_Your task_: Return each line of the records below in which the string "fait" turns up.

_Data records_:
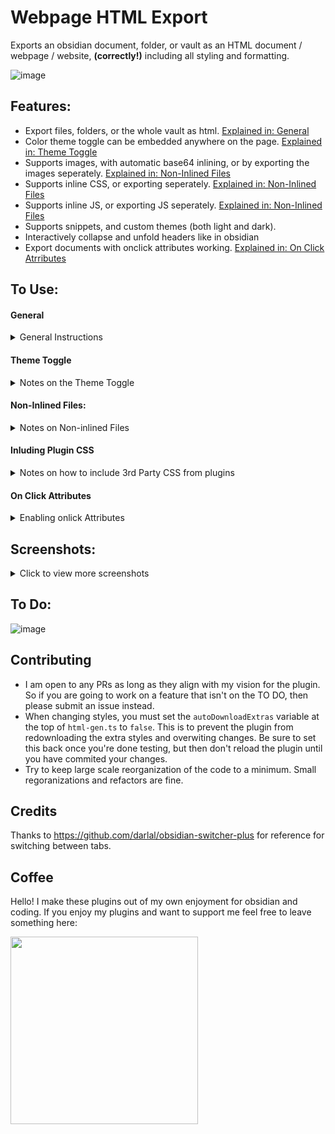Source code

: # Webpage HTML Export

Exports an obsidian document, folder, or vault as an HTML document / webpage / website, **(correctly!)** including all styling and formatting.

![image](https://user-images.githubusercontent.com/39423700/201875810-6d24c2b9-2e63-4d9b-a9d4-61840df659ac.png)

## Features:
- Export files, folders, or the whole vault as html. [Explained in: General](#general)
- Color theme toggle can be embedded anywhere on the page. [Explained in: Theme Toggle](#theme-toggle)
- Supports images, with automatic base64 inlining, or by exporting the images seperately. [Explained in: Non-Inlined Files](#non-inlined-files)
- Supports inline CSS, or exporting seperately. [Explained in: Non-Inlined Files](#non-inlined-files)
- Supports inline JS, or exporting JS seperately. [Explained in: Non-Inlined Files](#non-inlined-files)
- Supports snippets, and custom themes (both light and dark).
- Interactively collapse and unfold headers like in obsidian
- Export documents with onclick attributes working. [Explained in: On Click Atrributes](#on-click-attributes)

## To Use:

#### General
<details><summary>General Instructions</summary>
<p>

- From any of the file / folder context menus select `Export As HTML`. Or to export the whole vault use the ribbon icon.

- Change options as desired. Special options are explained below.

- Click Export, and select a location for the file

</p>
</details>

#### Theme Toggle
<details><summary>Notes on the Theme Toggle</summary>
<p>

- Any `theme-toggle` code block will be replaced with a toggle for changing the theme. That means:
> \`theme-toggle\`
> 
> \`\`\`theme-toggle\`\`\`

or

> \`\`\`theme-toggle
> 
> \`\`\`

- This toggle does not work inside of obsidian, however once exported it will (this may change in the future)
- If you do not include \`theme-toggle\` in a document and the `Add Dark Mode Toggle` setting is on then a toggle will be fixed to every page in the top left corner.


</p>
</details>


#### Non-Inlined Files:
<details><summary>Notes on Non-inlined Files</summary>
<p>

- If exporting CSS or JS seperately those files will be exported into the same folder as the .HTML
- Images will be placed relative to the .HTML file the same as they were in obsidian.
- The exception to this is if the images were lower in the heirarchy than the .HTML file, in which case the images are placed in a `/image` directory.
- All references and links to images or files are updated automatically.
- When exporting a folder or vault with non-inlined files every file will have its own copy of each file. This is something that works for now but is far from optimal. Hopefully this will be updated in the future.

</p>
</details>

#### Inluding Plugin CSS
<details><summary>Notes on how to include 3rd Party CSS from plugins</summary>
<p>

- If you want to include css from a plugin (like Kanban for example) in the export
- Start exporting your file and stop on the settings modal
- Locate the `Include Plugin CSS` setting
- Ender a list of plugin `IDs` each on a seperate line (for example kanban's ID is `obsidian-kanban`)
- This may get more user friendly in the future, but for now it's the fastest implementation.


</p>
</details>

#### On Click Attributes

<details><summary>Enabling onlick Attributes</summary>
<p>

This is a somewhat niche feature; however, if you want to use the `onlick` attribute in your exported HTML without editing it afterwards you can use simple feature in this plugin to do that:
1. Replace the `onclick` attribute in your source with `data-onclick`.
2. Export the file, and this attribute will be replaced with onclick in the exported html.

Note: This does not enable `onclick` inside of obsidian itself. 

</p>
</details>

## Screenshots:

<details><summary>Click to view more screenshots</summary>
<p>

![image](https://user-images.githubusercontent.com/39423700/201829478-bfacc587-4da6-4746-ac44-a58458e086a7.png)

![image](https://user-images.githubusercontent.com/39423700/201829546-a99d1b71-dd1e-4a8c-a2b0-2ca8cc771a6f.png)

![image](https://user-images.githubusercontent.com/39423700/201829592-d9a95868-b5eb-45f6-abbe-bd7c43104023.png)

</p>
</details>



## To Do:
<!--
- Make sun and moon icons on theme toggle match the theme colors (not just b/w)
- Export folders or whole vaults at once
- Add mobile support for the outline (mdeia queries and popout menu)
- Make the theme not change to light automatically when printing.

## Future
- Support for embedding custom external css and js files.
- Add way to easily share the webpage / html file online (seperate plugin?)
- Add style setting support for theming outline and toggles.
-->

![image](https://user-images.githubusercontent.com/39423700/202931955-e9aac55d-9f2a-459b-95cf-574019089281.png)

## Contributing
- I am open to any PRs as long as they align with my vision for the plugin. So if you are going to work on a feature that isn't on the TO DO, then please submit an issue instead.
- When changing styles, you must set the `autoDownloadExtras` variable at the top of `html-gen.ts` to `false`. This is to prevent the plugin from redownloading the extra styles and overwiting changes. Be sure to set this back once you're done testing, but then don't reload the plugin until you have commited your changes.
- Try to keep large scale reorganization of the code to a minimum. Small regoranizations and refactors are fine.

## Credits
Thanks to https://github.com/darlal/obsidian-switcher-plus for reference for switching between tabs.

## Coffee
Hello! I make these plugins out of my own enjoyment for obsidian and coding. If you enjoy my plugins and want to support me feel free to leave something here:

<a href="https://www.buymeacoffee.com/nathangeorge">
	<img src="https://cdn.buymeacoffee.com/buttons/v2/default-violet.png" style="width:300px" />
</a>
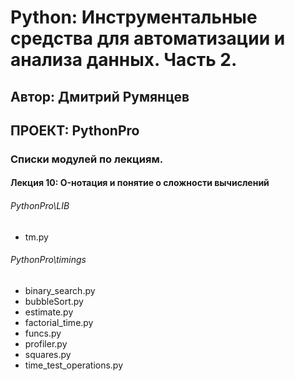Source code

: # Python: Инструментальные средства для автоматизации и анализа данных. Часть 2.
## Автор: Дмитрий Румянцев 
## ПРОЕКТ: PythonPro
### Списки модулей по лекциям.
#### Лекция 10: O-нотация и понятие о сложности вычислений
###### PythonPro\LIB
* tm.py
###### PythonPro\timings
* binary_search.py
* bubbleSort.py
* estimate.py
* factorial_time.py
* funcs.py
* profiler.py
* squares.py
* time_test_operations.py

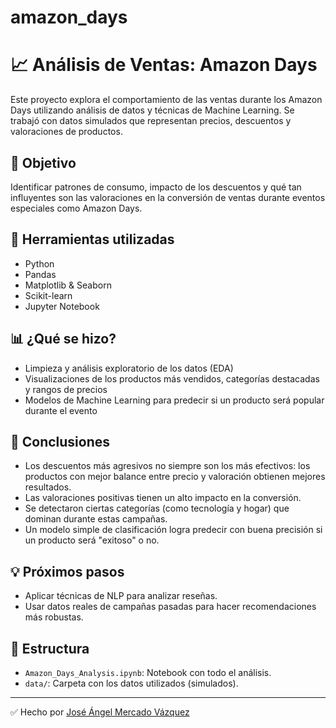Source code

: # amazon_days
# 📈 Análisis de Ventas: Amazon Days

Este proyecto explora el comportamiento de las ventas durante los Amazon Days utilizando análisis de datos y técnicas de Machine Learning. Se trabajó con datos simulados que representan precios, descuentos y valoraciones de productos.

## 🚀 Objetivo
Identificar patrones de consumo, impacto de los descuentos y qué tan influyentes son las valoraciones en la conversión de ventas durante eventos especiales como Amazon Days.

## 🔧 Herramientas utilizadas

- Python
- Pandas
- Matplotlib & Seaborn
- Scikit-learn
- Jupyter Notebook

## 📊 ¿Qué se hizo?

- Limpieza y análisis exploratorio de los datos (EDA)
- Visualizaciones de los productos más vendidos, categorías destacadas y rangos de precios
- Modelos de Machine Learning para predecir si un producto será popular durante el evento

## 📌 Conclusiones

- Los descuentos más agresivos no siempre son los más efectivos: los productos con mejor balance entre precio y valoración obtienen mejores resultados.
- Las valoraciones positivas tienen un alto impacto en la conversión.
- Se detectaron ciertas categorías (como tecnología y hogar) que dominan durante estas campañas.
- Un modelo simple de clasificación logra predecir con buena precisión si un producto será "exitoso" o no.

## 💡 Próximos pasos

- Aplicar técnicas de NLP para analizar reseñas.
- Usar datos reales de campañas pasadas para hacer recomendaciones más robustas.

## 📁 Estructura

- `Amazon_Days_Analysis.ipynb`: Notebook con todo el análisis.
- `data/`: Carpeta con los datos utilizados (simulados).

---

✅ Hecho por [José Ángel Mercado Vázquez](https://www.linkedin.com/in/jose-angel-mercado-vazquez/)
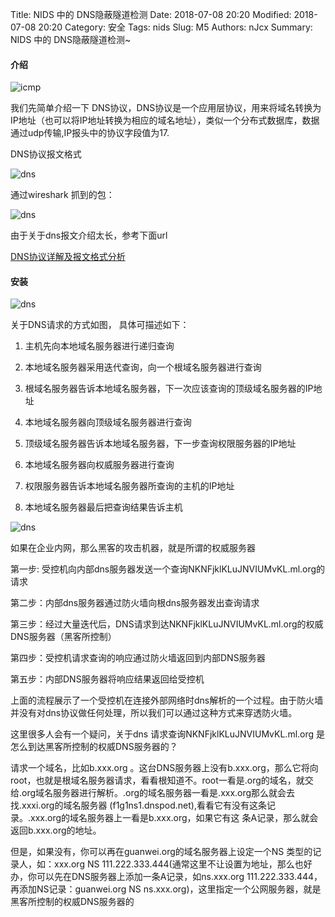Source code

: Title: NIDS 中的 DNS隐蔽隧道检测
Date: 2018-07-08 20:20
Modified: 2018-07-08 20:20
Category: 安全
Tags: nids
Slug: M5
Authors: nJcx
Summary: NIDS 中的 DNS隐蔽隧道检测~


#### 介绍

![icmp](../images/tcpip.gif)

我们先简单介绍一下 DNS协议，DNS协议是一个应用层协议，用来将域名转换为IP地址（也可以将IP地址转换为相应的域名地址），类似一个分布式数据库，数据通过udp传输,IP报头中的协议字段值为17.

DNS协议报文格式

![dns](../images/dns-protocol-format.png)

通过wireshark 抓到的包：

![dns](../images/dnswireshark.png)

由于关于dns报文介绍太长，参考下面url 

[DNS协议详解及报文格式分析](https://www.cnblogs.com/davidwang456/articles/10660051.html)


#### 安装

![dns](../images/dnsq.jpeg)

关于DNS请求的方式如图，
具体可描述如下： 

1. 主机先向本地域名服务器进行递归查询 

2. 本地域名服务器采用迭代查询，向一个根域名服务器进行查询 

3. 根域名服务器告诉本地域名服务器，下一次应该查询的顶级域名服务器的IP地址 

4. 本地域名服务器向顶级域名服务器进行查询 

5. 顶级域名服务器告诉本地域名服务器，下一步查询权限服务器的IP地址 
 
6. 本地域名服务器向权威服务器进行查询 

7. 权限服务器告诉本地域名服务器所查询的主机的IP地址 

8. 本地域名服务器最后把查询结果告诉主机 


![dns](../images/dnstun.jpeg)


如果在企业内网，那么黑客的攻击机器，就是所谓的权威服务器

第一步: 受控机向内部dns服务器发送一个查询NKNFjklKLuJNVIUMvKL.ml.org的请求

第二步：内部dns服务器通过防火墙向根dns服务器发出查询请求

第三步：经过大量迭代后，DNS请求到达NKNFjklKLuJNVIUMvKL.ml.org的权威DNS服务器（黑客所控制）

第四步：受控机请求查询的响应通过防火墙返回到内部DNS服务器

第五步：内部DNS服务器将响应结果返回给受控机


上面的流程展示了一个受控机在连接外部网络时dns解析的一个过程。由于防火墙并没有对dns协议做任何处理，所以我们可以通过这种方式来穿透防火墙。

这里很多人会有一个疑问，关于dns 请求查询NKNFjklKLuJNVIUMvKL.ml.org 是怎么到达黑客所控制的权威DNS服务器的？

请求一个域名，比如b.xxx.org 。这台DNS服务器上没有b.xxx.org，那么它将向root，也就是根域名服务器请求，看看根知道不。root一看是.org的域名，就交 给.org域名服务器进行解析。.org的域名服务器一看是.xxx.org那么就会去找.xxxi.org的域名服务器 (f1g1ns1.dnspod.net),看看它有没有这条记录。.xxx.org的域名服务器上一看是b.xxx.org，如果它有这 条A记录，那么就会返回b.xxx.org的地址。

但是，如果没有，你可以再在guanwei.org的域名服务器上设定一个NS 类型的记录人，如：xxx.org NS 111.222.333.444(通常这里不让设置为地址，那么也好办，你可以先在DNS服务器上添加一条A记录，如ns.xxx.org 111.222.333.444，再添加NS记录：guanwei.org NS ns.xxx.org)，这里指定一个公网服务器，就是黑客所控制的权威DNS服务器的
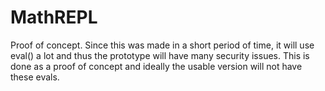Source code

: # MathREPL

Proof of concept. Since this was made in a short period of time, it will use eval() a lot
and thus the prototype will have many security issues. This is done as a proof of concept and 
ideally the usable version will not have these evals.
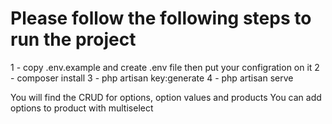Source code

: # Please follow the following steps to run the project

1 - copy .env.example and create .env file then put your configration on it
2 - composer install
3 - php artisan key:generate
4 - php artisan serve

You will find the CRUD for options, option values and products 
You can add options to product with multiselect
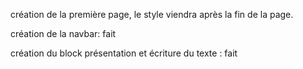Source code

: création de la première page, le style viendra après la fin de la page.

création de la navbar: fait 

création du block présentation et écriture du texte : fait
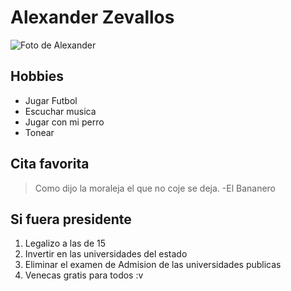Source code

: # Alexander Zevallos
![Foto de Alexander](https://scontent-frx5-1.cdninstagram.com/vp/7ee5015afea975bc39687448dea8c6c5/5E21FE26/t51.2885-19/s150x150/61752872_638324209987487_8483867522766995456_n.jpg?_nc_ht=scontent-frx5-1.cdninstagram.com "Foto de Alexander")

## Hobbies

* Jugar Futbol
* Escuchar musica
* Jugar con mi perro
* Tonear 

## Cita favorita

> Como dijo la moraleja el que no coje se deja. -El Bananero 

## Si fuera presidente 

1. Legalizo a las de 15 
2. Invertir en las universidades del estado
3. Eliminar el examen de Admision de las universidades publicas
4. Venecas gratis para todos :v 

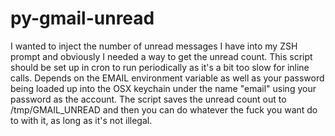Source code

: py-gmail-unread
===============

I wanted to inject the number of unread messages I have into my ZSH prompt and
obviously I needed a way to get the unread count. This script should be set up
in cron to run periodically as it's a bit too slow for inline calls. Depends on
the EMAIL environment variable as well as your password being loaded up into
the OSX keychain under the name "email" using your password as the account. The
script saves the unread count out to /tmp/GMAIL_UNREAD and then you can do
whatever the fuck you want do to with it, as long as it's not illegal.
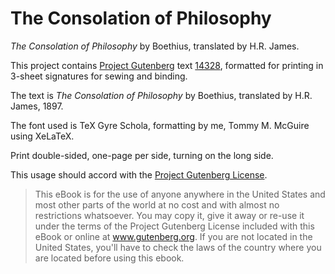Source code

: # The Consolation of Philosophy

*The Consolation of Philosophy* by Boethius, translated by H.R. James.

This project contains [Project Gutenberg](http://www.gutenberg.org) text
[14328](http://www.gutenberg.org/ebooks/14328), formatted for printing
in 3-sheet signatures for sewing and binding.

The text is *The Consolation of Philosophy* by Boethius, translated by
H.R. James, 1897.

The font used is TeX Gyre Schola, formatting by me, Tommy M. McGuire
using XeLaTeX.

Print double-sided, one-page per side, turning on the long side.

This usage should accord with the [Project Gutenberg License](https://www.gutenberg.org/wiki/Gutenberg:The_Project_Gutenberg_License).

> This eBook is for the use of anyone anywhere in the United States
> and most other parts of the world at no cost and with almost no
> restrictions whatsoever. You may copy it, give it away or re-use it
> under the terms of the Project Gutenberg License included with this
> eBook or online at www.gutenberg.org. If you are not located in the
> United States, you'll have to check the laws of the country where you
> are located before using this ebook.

_The completed task_:
création de la navbar: fait 
création du block présentation et écriture du texte : fait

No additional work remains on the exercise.